A Alemanha também parece querer preencher o vazio deixado pelo Reino Unido nas políticas comuns, sejam elas comerciais ou diplomáticas. Em Davos, a chanceler Angela Merkel apelou a uma cimeira com países africanos. E no início do mês, o ministro alemão do desenvolvimento, Gerd Müller, tinha já afirmado que Berlim quer trabalhar num novo pacto europeu com África quando a Alemanha assumir a presidência do Conselho da União Europeia, na segunda metade de 2020.
A União Europeia e o Grupo de Estados de África, Caraíbas e Pacífico (ACP) já estão a negociar um novo acordo de parceria. Mas a questão é se os países africanos vão negociar através da ACP ou da União Africana, diz Annie Mutamba, especialista em relações União Europeia-África, em Bruxelas. A União Europeia está a tornar-se cada vez mais um importante actor global, especialmente com a criação Zona de Livre-Comércio Continental Africana – uma iniciativa apoiada por Bruxelas.
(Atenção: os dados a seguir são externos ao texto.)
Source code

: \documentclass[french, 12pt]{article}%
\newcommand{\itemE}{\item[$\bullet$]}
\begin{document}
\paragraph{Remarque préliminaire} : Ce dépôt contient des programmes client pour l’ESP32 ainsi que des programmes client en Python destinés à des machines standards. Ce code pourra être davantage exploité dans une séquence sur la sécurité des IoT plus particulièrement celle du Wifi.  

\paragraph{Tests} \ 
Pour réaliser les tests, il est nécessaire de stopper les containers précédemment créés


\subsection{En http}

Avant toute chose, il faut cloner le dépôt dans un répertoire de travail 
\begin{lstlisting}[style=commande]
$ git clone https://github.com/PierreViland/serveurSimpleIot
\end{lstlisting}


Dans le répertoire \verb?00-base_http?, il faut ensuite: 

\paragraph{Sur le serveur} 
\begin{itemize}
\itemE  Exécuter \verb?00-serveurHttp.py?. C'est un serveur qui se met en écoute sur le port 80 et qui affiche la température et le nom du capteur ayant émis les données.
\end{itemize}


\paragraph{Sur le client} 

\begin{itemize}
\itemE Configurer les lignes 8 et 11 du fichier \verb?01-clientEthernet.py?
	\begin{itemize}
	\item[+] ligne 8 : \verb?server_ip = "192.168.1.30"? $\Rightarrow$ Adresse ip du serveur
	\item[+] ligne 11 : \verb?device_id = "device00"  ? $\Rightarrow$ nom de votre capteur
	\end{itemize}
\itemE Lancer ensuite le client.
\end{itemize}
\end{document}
“A União Europeia está claramente a financiar atividades para promover a integração continental, porque o que o bloco quer é uma parceira em nível de continentes", aponta Annie Mutamba.Uzoamaka Madu acretia que a zona de livre-comércio vai ajudar.
“Juntarem-se na Área de Comércio Livre Continental Africana vai levar os líderes africanos a chegar a uma posição comum numa série de questões económicas muito importantes”, afirma a consultora.
Para já, os acordos continuam a ser sobretudo bilaterais, em particular nas questões do comércio e desenvolvimento.
Uma abordagem dividida que fragiliza os países africanos, impedindo-os de terem uma maior influência na estratégia da União Europeia para África.